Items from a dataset

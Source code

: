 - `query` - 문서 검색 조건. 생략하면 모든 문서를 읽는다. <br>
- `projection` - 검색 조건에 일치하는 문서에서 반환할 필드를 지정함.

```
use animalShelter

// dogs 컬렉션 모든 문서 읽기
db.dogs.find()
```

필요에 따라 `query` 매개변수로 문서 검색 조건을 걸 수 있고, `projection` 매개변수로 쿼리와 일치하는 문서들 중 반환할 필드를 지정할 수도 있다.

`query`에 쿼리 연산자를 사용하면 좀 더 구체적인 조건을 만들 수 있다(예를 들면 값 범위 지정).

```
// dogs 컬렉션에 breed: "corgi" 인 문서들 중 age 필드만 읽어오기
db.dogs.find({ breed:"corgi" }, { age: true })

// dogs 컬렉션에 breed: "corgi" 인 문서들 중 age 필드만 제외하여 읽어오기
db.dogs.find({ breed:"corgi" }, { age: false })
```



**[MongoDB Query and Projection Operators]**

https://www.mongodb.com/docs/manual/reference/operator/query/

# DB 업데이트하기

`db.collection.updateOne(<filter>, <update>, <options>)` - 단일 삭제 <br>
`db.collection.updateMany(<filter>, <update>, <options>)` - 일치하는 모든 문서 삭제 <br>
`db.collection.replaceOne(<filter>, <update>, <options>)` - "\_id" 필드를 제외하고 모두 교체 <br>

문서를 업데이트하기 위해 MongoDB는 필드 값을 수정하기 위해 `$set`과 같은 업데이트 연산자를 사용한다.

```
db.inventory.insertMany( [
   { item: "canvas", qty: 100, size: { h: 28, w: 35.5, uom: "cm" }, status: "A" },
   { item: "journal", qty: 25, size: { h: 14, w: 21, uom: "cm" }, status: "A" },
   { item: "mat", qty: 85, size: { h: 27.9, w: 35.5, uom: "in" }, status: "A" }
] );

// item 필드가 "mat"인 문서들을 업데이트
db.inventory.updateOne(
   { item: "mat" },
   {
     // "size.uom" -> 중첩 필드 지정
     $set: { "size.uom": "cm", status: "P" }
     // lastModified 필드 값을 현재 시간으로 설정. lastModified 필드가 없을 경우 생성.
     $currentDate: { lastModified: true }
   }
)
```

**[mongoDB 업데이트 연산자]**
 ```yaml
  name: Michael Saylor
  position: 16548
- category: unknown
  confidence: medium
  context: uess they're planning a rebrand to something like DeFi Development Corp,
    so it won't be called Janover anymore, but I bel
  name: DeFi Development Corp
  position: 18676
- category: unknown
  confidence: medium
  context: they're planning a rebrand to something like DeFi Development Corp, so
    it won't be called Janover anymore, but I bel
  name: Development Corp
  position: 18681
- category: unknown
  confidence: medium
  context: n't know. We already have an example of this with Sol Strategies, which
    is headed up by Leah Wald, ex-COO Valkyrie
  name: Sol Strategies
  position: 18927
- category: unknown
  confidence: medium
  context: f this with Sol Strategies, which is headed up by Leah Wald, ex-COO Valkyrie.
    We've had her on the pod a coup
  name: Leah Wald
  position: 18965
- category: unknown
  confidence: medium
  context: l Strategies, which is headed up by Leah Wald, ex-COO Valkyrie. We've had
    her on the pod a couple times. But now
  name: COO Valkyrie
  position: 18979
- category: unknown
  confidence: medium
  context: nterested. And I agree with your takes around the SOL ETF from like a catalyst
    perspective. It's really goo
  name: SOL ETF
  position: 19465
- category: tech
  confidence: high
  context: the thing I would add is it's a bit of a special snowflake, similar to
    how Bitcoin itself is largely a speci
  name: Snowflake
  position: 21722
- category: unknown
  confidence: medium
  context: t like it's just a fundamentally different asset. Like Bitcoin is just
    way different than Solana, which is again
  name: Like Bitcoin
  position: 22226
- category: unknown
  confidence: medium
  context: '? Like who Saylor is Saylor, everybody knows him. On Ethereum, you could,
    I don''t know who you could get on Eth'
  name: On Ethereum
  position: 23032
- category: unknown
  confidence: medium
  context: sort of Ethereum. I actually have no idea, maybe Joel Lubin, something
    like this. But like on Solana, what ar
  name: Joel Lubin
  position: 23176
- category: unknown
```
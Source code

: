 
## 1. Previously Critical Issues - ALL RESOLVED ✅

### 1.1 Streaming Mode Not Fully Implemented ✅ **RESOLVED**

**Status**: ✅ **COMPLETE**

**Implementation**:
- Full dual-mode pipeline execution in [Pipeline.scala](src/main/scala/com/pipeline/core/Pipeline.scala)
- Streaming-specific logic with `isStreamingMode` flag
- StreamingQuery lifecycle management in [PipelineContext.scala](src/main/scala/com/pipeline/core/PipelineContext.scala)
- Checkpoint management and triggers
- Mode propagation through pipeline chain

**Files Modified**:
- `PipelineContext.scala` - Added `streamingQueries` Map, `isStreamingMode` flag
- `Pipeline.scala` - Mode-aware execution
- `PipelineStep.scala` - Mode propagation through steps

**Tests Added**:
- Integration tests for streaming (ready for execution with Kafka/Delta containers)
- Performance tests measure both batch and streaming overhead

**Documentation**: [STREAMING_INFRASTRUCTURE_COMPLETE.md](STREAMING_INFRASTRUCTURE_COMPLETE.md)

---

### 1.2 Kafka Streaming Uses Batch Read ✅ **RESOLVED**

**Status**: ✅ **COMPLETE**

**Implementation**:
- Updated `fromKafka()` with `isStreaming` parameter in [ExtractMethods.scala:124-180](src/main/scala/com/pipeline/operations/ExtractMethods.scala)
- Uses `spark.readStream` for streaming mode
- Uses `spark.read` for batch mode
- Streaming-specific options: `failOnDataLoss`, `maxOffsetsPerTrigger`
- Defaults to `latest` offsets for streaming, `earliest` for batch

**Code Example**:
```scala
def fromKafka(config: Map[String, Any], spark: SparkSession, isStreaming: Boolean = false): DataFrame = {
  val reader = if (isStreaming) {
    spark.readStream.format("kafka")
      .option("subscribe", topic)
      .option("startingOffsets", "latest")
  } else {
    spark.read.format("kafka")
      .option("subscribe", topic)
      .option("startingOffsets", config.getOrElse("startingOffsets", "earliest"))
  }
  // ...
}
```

## WHAT IS EXPECTED
Across all the records above, how many lines hold the word "filter"? Answer with only that number.

## ANSWER FOR THE TASK
3